Campus Ship & Store owner Larry Byron said the Boston-based company is different from the others because “we store in our own facilities, we’re a little more hands-on, we’ve got a lot of different-sized boxes, and people can take as many boxes as they want up front.”
Ship & Store offers an unlimited number of free boxes to customers who register in advance. Byron added that students receive “really heavy-duty boxes to cut down on damage. We give them a little better box and absorb that cost.”
Storage costs $34 per medium-sized box weighing less than 70 pounds, and $1 for every pound thereafter.
“I think that it’s hard to know how many boxes you’ll need ahead of time,” Byron said. “We have staff on campus. Insomeone’s last minute they can walk to our truck, get boxes, and that’s that.”
Door-to-Door Storage, based in Seattle, drops off in front of your building a crate that can hold a bedroom’s worth of furniture and boxes.
Interim President Lee Andrews said the company usually handles storage for longer periods than the summer and does not focus on student business. Door-to-Door charges by the day, but Andrews said that some of its features are worth the extra cost.
“Our customers have the luxury of filling the crate at their own pace,” Andrews said. “Our crates are designed to keep the contents inside safe from weather and break-ins.”
Last summer, sophomore Ashley Rubinstein, from New Smyrna Beach, Fla., used Door-to-Door with seven other Merriweather Hall residents on the Mount Vernon campus.
With the girls moving into different dorms, Rubinstein said the service worked well for them.
“We just had them drop (the crate) off in a central location on campus in the fall, and everyone came to get their stuff,” she said.
“I think (eight people) paid, like, $80 each for the entire summer,” Rubinstein said.
The non-commercial route
Cheaper may not always be better, though. Many students leave their belongings with friends who are staying for the summer. And sometimes that can backfire.
Last summer, senior Amy Silver left two big boxes – “basically everything I have that wasn’t my clothes or my computer” – in a friend’s apartment.
“Since I only am allowed to have two bags to fly back home, it was convenient to have someone who could help me out instead of shipping boxes back and forth from Minneapolis,” Silver said.
She did not expect to find mold on one of her boxes upon returning to GW in August.
The friends with whom she left the boxes went home for the last month of summer but accidentally left hot water running. By the time they got back, humidity had caused mold to grow everywhere.
“It was just on the outside of my box,” Silver said. “I threw away some things that were moldy, but I was lucky. Their stuff got the worst of it.”
Sonya Garg, a senior from New Delhi, India, also considers herself lucky.

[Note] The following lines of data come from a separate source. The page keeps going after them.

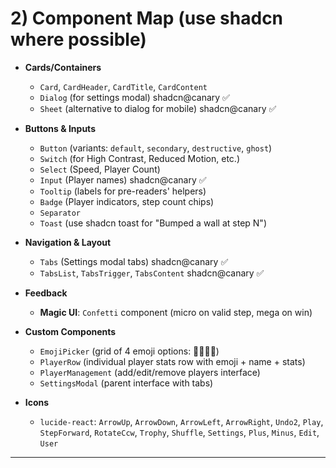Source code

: # 2) Component Map (use shadcn where possible)

* **Cards/Containers**
  * `Card`, `CardHeader`, `CardTitle`, `CardContent`
  * `Dialog` (for settings modal) shadcn@canary ✅
  * `Sheet` (alternative to dialog for mobile) shadcn@canary ✅

* **Buttons & Inputs**
  * `Button` (variants: `default`, `secondary`, `destructive`, `ghost`)
  * `Switch` (for High Contrast, Reduced Motion, etc.)
  * `Select` (Speed, Player Count)
  * `Input` (Player names) shadcn@canary ✅
  * `Tooltip` (labels for pre-readers' helpers)
  * `Badge` (Player indicators, step count chips)
  * `Separator`
  * `Toast` (use shadcn toast for "Bumped a wall at step N")

* **Navigation & Layout**
  * `Tabs` (Settings modal tabs) shadcn@canary ✅
  * `TabsList`, `TabsTrigger`, `TabsContent` shadcn@canary ✅

* **Feedback**
  * **Magic UI**: `Confetti` component (micro on valid step, mega on win)

* **Custom Components**
  * `EmojiPicker` (grid of 4 emoji options: 🐢🐰🦊🦁)
  * `PlayerRow` (individual player stats row with emoji + name + stats)
  * `PlayerManagement` (add/edit/remove players interface)
  * `SettingsModal` (parent interface with tabs)

* **Icons**
  * `lucide-react`: `ArrowUp`, `ArrowDown`, `ArrowLeft`, `ArrowRight`, `Undo2`, `Play`, `StepForward`, `RotateCcw`, `Trophy`, `Shuffle`, `Settings`, `Plus`, `Minus`, `Edit`, `User`

---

An international student, Garg could not bring her stuff home but found storage companies too expensive for the amount of stuff she had, so she left everything with her uncle in Virginia.
“Not everyone has family nearby, and even leaving it there is a pain,” Garg said. “GW should have some sort of storage option on campus, some space that’s not being used during the summer for international students to use.”
Rubinstein recommends even another option: “The best deal I’ve found is actually staying here over the summer so you … don’t have to store your stuff.”